● **What the task requires**
Below are some records; copy them word for word and drop the pictures.

++++++++++

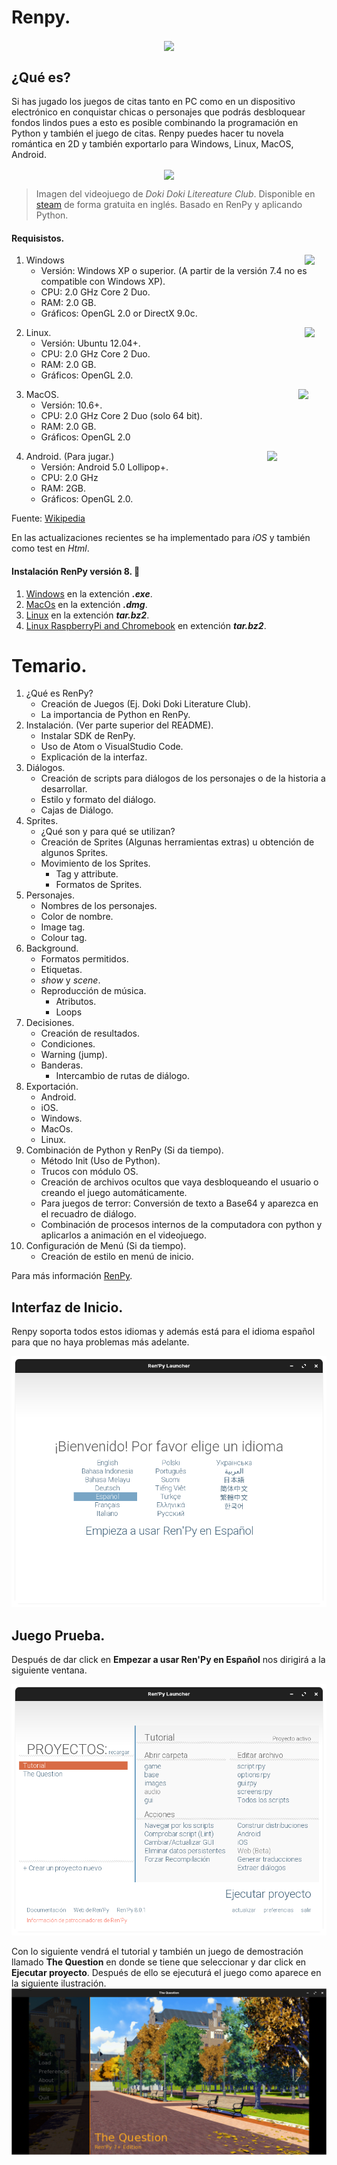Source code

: # Renpy.
<p align = "center">
<img src = "https://upload.wikimedia.org/wikipedia/commons/7/7e/Ren%E2%80%99Py_Logo_6-13-6_200x307px.png"
    width = ""
    align = "center"/>
</p>

## ¿Qué es?
Si has jugado los juegos de citas tanto en PC como en un dispositivo electrónico en conquistar chicas o personajes que podrás desbloquear fondos lindos pues a esto es posible combinando la programación en Python y también el juego de citas. Renpy puedes hacer tu novela romántica en 2D y también exportarlo para Windows, Linux, MacOS, Android.
<p align = "center">
<img src = "https://cdn.akamai.steamstatic.com/steam/apps/698780/ss_c60999c236a809c04321017aa14e97e5ac9856a1.1920x1080.jpg?t=1586800322"
    width = ""
    align = "center"/>
</p>

> Imagen del videojuego de *Doki Doki Litereature Club*. Disponible en [steam](https://store.steampowered.com/app/698780/Doki_Doki_Literature_Club/) de forma gratuita en inglés. Basado en RenPy y aplicando Python.
#### Requisistos.
<p align = "right">
<img src = "https://upload.wikimedia.org/wikipedia/commons/c/c7/Windows_logo_-_2012.png"
    width = "35px"
    align = "right"/>
</p>

1. Windows
    - Versión: Windows XP o superior. (A partir de la versión 7.4 no es compatible con Windows XP).
    - CPU: 2.0 GHz Core 2 Duo.
    - RAM: 2.0 GB.
    - Gráficos: OpenGL 2.0 or DirectX 9.0c.
<p align = "right">
<img src = "https://upload.wikimedia.org/wikipedia/commons/d/dd/Linux_logo.jpg"
    width = "35px"
    align = "right"/>
</p>

2. Linux.
    - Versión: Ubuntu 12.04+.
    - CPU: 2.0 GHz Core 2 Duo.
    - RAM: 2.0 GB.
    - Gráficos: OpenGL 2.0.

<p align = "right">
<img src = "https://upload.wikimedia.org/wikipedia/commons/2/22/MacOS_logo_%282017%29.svg"
    width = "45px"
    align = "right"/>
</p>

3. MacOS. 
    - Versión: 10.6+.
    - CPU: 2.0 GHz Core 2 Duo (solo 64 bit).
    - RAM: 2.0 GB.
    - Gráficos: OpenGL 2.0

<p align = "right">
<img src = "https://upload.wikimedia.org/wikipedia/commons/3/3b/Android_new_logo_2019.svg"
    width = "95px"
    align = "right"/>
</p>

4. Android. (Para jugar.)
    - Versión: Android 5.0 Lollipop+.
    - CPU: 2.0 GHz
    - RAM: 2GB.
    - Gráficos: OpenGL 2.0.

Fuente: [Wikipedia](https://es.wikipedia.org/wiki/Ren%27Py)

En las actualizaciones recientes se ha implementado para *iOS* y también como test en *Html*.

#### Instalación RenPy versión 8. 🔨

1. [Windows](https://www.renpy.org/latest.html) en la extención ***.exe***.
2. [MacOs](https://www.renpy.org/latest.html) en la extención ***.dmg***.
3. [Linux](https://www.renpy.org/latest.html) en la extención ***tar.bz2***.
4. [Linux RaspberryPi and Chromebook](https://www.renpy.org/latest.html) en extención ***tar.bz2***.

# Temario.

1. ¿Qué es RenPy?
    - Creación de Juegos (Ej. Doki Doki Literature Club).
    - La importancia de Python en RenPy.
2. Instalación. (Ver parte superior del README).
    - Instalar SDK de RenPy.
    - Uso de Atom o VisualStudio Code.
    - Explicación de la interfaz.
3. Diálogos.
    - Creación de scripts para diálogos de los personajes o de la historia a desarrollar.
    - Estilo y formato del diálogo.
    - Cajas de Diálogo.
4. Sprites.
    - ¿Qué son y para qué se utilizan?
    - Creación de Sprites (Algunas herramientas extras) u obtención de algunos Sprites.
    - Movimiento de los Sprites.
        * Tag y attribute.
        * Formatos de Sprites.
5. Personajes.
    - Nombres de los personajes.
    - Color de nombre.
    - Image tag.
    - Colour tag.
6. Background.
    - Formatos permitidos.
    - Etiquetas.
    - *show* y *scene*.
    - Reproducción de música.
        - Atributos.
        - Loops
7. Decisiones.
    - Creación de resultados.
    - Condiciones.
    - Warning (jump).
    - Banderas.
        - Intercambio de rutas de diálogo.
8. Exportación.
    - Android.
    - iOS.
    - Windows.
    - MacOs.
    - Linux.
9. Combinación de Python y RenPy (Si da tiempo).
    - Método Init (Uso de Python).
    - Trucos con módulo OS.
    - Creación de archivos ocultos que vaya desbloqueando el usuario o creando el juego automáticamente.
    - Para juegos de terror: Conversión de texto a Base64 y aparezca en el recuadro de diálogo.
    - Combinación de procesos internos de la computadora con python y aplicarlos a animación en el videojuego.
10. Configuración de Menú (Si da tiempo).
    - Creación de estilo en menú de inicio.

Para más información [RenPy](https://www.renpy.org/doc/html/).


## Interfaz de Inicio.
Renpy soporta todos estos idiomas y además está para el idioma español para que no haya problemas más adelante.

![](img/lenguaje.png)

## Juego Prueba.

Después de dar click en **Empezar a usar Ren'Py en Español** nos dirigirá a la siguiente ventana.

![](img/menu.png)

Con lo siguiente vendrá el tutorial y también un juego de demostración llamado **The Question** en donde se tiene que seleccionar y dar click en **Ejecutar proyecto**. Después de ello se ejecuturá el juego como aparece en la siguiente ilustración.
![](img/The_question.png)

++++++++++

● **Answer section**
Source code

: # Renpy.
<p align = "center">
<img src = "https://upload.wikimedia.org/wikipedia/commons/7/7e/Ren%E2%80%99Py_Logo_6-13-6_200x307px.png"
    width = ""
    align = "center"/>
</p>

## ¿Qué es?
Si has jugado los juegos de citas tanto en PC como en un dispositivo electrónico en conquistar chicas o personajes que podrás desbloquear fondos lindos pues a esto es posible combinando la programación en Python y también el juego de citas. Renpy puedes hacer tu novela romántica en 2D y también exportarlo para Windows, Linux, MacOS, Android.
<p align = "center">
<img src = "https://cdn.akamai.steamstatic.com/steam/apps/698780/ss_c60999c236a809c04321017aa14e97e5ac9856a1.1920x1080.jpg?t=1586800322"
    width = ""
    align = "center"/>
</p>

> Imagen del videojuego de *Doki Doki Litereature Club*. Disponible en [steam](https://store.steampowered.com/app/698780/Doki_Doki_Literature_Club/) de forma gratuita en inglés. Basado en RenPy y aplicando Python.
#### Requisistos.
<p align = "right">
<img src = "https://upload.wikimedia.org/wikipedia/commons/c/c7/Windows_logo_-_2012.png"
    width = "35px"
    align = "right"/>
</p>

1. Windows
    - Versión: Windows XP o superior. (A partir de la versión 7.4 no es compatible con Windows XP).
    - CPU: 2.0 GHz Core 2 Duo.
    - RAM: 2.0 GB.
    - Gráficos: OpenGL 2.0 or DirectX 9.0c.
<p align = "right">
<img src = "https://upload.wikimedia.org/wikipedia/commons/d/dd/Linux_logo.jpg"
    width = "35px"
    align = "right"/>
</p>

2. Linux.
    - Versión: Ubuntu 12.04+.
    - CPU: 2.0 GHz Core 2 Duo.
    - RAM: 2.0 GB.
    - Gráficos: OpenGL 2.0.

<p align = "right">
<img src = "https://upload.wikimedia.org/wikipedia/commons/2/22/MacOS_logo_%282017%29.svg"
    width = "45px"
    align = "right"/>
</p>

3. MacOS. 
    - Versión: 10.6+.
    - CPU: 2.0 GHz Core 2 Duo (solo 64 bit).
    - RAM: 2.0 GB.
    - Gráficos: OpenGL 2.0

<p align = "right">
<img src = "https://upload.wikimedia.org/wikipedia/commons/3/3b/Android_new_logo_2019.svg"
    width = "95px"
    align = "right"/>
</p>

4. Android. (Para jugar.)
    - Versión: Android 5.0 Lollipop+.
    - CPU: 2.0 GHz
    - RAM: 2GB.
    - Gráficos: OpenGL 2.0.

Fuente: [Wikipedia](https://es.wikipedia.org/wiki/Ren%27Py)

En las actualizaciones recientes se ha implementado para *iOS* y también como test en *Html*.

#### Instalación RenPy versión 8. 🔨

1. [Windows](https://www.renpy.org/latest.html) en la extención ***.exe***.
2. [MacOs](https://www.renpy.org/latest.html) en la extención ***.dmg***.
3. [Linux](https://www.renpy.org/latest.html) en la extención ***tar.bz2***.
4. [Linux RaspberryPi and Chromebook](https://www.renpy.org/latest.html) en extención ***tar.bz2***.

# Temario.

1. ¿Qué es RenPy?
    - Creación de Juegos (Ej. Doki Doki Literature Club).
    - La importancia de Python en RenPy.
2. Instalación. (Ver parte superior del README).
    - Instalar SDK de RenPy.
    - Uso de Atom o VisualStudio Code.
    - Explicación de la interfaz.
3. Diálogos.
    - Creación de scripts para diálogos de los personajes o de la historia a desarrollar.
    - Estilo y formato del diálogo.
    - Cajas de Diálogo.
4. Sprites.
    - ¿Qué son y para qué se utilizan?
    - Creación de Sprites (Algunas herramientas extras) u obtención de algunos Sprites.
    - Movimiento de los Sprites.
        * Tag y attribute.
        * Formatos de Sprites.
5. Personajes.
    - Nombres de los personajes.
    - Color de nombre.
    - Image tag.
    - Colour tag.
6. Background.
    - Formatos permitidos.
    - Etiquetas.
    - *show* y *scene*.
    - Reproducción de música.
        - Atributos.
        - Loops
7. Decisiones.
    - Creación de resultados.
    - Condiciones.
    - Warning (jump).
    - Banderas.
        - Intercambio de rutas de diálogo.
8. Exportación.
    - Android.
    - iOS.
    - Windows.
    - MacOs.
    - Linux.
9. Combinación de Python y RenPy (Si da tiempo).
    - Método Init (Uso de Python).
    - Trucos con módulo OS.
    - Creación de archivos ocultos que vaya desbloqueando el usuario o creando el juego automáticamente.
    - Para juegos de terror: Conversión de texto a Base64 y aparezca en el recuadro de diálogo.
    - Combinación de procesos internos de la computadora con python y aplicarlos a animación en el videojuego.
10. Configuración de Menú (Si da tiempo).
    - Creación de estilo en menú de inicio.

Para más información [RenPy](https://www.renpy.org/doc/html/).


## Interfaz de Inicio.
Renpy soporta todos estos idiomas y además está para el idioma español para que no haya problemas más adelante.

![](img/lenguaje.png)

## Juego Prueba.

Después de dar click en **Empezar a usar Ren'Py en Español** nos dirigirá a la siguiente ventana.

![](img/menu.png)

Con lo siguiente vendrá el tutorial y también un juego de demostración llamado **The Question** en donde se tiene que seleccionar y dar click en **Ejecutar proyecto**. Después de ello se ejecuturá el juego como aparece en la siguiente ilustración.
![](img/The_question.png)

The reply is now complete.